= Work to complete =
The answer must be the full listing, written out exactly.

= Given records =
※

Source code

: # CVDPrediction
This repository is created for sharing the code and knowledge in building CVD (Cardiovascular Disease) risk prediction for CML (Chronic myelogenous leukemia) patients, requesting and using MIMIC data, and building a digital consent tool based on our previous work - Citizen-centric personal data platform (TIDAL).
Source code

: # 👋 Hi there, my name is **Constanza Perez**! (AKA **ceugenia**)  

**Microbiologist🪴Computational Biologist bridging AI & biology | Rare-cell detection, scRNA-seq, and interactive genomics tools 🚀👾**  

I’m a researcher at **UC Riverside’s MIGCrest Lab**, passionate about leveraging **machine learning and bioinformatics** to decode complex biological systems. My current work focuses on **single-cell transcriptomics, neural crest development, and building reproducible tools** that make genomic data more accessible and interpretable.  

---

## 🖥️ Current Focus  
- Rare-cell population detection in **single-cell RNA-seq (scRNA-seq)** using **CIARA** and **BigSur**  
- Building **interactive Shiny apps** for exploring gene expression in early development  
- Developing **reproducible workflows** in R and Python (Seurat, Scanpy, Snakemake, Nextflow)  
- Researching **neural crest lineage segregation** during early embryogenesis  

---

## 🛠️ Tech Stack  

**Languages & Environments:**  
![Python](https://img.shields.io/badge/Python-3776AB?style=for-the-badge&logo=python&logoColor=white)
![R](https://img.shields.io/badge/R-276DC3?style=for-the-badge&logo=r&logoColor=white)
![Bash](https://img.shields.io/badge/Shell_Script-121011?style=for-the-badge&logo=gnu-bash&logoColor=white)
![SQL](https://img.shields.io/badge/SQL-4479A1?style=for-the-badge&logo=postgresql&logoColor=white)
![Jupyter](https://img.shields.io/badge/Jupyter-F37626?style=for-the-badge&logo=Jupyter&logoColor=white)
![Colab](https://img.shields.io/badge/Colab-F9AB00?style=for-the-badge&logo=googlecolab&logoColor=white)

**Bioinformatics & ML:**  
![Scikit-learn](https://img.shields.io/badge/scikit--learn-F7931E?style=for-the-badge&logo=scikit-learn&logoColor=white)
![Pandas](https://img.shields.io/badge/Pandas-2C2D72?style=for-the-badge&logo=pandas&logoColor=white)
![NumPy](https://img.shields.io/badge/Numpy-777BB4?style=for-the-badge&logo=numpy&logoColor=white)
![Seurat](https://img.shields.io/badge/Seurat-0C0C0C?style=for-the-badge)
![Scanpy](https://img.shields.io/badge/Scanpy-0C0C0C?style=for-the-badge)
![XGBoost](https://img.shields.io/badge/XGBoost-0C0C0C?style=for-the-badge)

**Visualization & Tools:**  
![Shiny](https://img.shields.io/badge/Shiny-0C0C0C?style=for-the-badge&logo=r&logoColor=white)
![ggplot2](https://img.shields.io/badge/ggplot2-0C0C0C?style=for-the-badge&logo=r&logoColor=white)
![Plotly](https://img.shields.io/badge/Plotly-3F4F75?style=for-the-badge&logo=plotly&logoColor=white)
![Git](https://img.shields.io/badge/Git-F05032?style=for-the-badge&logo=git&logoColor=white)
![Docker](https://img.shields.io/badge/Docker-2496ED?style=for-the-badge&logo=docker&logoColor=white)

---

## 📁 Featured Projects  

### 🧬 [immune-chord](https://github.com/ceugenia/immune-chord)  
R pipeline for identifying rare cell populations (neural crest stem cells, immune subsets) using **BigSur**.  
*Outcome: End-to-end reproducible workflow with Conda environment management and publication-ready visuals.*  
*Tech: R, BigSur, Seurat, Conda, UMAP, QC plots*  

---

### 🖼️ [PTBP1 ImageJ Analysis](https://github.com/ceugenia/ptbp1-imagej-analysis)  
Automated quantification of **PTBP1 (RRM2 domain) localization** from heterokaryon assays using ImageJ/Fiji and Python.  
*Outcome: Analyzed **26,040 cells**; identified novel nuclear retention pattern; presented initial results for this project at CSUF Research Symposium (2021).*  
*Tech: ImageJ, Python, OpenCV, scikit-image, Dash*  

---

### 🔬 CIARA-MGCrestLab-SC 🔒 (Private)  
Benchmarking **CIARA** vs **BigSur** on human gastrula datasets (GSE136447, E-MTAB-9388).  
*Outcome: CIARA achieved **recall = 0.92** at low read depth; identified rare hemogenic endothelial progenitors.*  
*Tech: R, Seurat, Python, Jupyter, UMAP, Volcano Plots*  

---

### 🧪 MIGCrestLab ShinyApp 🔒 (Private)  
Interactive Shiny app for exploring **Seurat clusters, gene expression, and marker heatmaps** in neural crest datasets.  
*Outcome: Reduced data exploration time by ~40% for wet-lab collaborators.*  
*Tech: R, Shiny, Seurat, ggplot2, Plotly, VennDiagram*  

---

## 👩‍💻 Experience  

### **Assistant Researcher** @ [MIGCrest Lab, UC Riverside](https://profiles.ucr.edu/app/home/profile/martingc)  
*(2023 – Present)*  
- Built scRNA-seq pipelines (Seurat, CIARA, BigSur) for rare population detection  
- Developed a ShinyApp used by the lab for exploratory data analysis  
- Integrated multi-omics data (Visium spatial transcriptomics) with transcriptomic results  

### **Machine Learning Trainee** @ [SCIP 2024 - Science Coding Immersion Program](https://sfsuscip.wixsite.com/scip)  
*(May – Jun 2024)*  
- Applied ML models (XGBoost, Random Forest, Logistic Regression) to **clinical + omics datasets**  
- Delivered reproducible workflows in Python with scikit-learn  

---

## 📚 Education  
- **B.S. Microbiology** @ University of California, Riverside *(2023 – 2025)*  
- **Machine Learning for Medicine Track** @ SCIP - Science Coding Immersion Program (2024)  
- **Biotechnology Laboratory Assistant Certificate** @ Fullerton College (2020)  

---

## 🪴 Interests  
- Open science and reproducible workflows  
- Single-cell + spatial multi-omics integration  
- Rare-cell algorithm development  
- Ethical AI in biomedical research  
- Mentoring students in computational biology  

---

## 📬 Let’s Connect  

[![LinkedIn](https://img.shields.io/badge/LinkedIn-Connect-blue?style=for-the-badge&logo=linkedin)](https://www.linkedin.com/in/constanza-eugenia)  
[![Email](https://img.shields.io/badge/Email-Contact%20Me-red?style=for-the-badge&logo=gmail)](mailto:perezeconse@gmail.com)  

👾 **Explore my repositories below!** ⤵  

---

※

= Task answer =
Source code

: # CVDPrediction
This repository is created for sharing the code and knowledge in building CVD (Cardiovascular Disease) risk prediction for CML (Chronic myelogenous leukemia) patients, requesting and using MIMIC data, and building a digital consent tool based on our previous work - Citizen-centric personal data platform (TIDAL).
Source code

: # 👋 Hi there, my name is **Constanza Perez**! (AKA **ceugenia**)  

**Microbiologist🪴Computational Biologist bridging AI & biology | Rare-cell detection, scRNA-seq, and interactive genomics tools 🚀👾**  

I’m a researcher at **UC Riverside’s MIGCrest Lab**, passionate about leveraging **machine learning and bioinformatics** to decode complex biological systems. My current work focuses on **single-cell transcriptomics, neural crest development, and building reproducible tools** that make genomic data more accessible and interpretable.  

---

## 🖥️ Current Focus  
- Rare-cell population detection in **single-cell RNA-seq (scRNA-seq)** using **CIARA** and **BigSur**  
- Building **interactive Shiny apps** for exploring gene expression in early development  
- Developing **reproducible workflows** in R and Python (Seurat, Scanpy, Snakemake, Nextflow)  
- Researching **neural crest lineage segregation** during early embryogenesis  

---

## 🛠️ Tech Stack  

**Languages & Environments:**  
![Python](https://img.shields.io/badge/Python-3776AB?style=for-the-badge&logo=python&logoColor=white)
![R](https://img.shields.io/badge/R-276DC3?style=for-the-badge&logo=r&logoColor=white)
![Bash](https://img.shields.io/badge/Shell_Script-121011?style=for-the-badge&logo=gnu-bash&logoColor=white)
![SQL](https://img.shields.io/badge/SQL-4479A1?style=for-the-badge&logo=postgresql&logoColor=white)
![Jupyter](https://img.shields.io/badge/Jupyter-F37626?style=for-the-badge&logo=Jupyter&logoColor=white)
![Colab](https://img.shields.io/badge/Colab-F9AB00?style=for-the-badge&logo=googlecolab&logoColor=white)

**Bioinformatics & ML:**  
![Scikit-learn](https://img.shields.io/badge/scikit--learn-F7931E?style=for-the-badge&logo=scikit-learn&logoColor=white)
![Pandas](https://img.shields.io/badge/Pandas-2C2D72?style=for-the-badge&logo=pandas&logoColor=white)
![NumPy](https://img.shields.io/badge/Numpy-777BB4?style=for-the-badge&logo=numpy&logoColor=white)
![Seurat](https://img.shields.io/badge/Seurat-0C0C0C?style=for-the-badge)
![Scanpy](https://img.shields.io/badge/Scanpy-0C0C0C?style=for-the-badge)
![XGBoost](https://img.shields.io/badge/XGBoost-0C0C0C?style=for-the-badge)

**Visualization & Tools:**  
![Shiny](https://img.shields.io/badge/Shiny-0C0C0C?style=for-the-badge&logo=r&logoColor=white)
![ggplot2](https://img.shields.io/badge/ggplot2-0C0C0C?style=for-the-badge&logo=r&logoColor=white)
![Plotly](https://img.shields.io/badge/Plotly-3F4F75?style=for-the-badge&logo=plotly&logoColor=white)
![Git](https://img.shields.io/badge/Git-F05032?style=for-the-badge&logo=git&logoColor=white)
![Docker](https://img.shields.io/badge/Docker-2496ED?style=for-the-badge&logo=docker&logoColor=white)

---

## 📁 Featured Projects  

### 🧬 [immune-chord](https://github.com/ceugenia/immune-chord)  
R pipeline for identifying rare cell populations (neural crest stem cells, immune subsets) using **BigSur**.  
*Outcome: End-to-end reproducible workflow with Conda environment management and publication-ready visuals.*  
*Tech: R, BigSur, Seurat, Conda, UMAP, QC plots*  

---

### 🖼️ [PTBP1 ImageJ Analysis](https://github.com/ceugenia/ptbp1-imagej-analysis)  
Automated quantification of **PTBP1 (RRM2 domain) localization** from heterokaryon assays using ImageJ/Fiji and Python.  
*Outcome: Analyzed **26,040 cells**; identified novel nuclear retention pattern; presented initial results for this project at CSUF Research Symposium (2021).*  
*Tech: ImageJ, Python, OpenCV, scikit-image, Dash*  

---

### 🔬 CIARA-MGCrestLab-SC 🔒 (Private)  
Benchmarking **CIARA** vs **BigSur** on human gastrula datasets (GSE136447, E-MTAB-9388).  
*Outcome: CIARA achieved **recall = 0.92** at low read depth; identified rare hemogenic endothelial progenitors.*  
*Tech: R, Seurat, Python, Jupyter, UMAP, Volcano Plots*  

---

### 🧪 MIGCrestLab ShinyApp 🔒 (Private)  
Interactive Shiny app for exploring **Seurat clusters, gene expression, and marker heatmaps** in neural crest datasets.  
*Outcome: Reduced data exploration time by ~40% for wet-lab collaborators.*  
*Tech: R, Shiny, Seurat, ggplot2, Plotly, VennDiagram*  

---

## 👩‍💻 Experience  

### **Assistant Researcher** @ [MIGCrest Lab, UC Riverside](https://profiles.ucr.edu/app/home/profile/martingc)  
*(2023 – Present)*  
- Built scRNA-seq pipelines (Seurat, CIARA, BigSur) for rare population detection  
- Developed a ShinyApp used by the lab for exploratory data analysis  
- Integrated multi-omics data (Visium spatial transcriptomics) with transcriptomic results  

### **Machine Learning Trainee** @ [SCIP 2024 - Science Coding Immersion Program](https://sfsuscip.wixsite.com/scip)  
*(May – Jun 2024)*  
- Applied ML models (XGBoost, Random Forest, Logistic Regression) to **clinical + omics datasets**  
- Delivered reproducible workflows in Python with scikit-learn  

---

## 📚 Education  
- **B.S. Microbiology** @ University of California, Riverside *(2023 – 2025)*  
- **Machine Learning for Medicine Track** @ SCIP - Science Coding Immersion Program (2024)  
- **Biotechnology Laboratory Assistant Certificate** @ Fullerton College (2020)  

---

## 🪴 Interests  
- Open science and reproducible workflows  
- Single-cell + spatial multi-omics integration  
- Rare-cell algorithm development  
- Ethical AI in biomedical research  
- Mentoring students in computational biology  

---

## 📬 Let’s Connect  

[![LinkedIn](https://img.shields.io/badge/LinkedIn-Connect-blue?style=for-the-badge&logo=linkedin)](https://www.linkedin.com/in/constanza-eugenia)  
[![Email](https://img.shields.io/badge/Email-Contact%20Me-red?style=for-the-badge&logo=gmail)](mailto:perezeconse@gmail.com)  

👾 **Explore my repositories below!** ⤵  

---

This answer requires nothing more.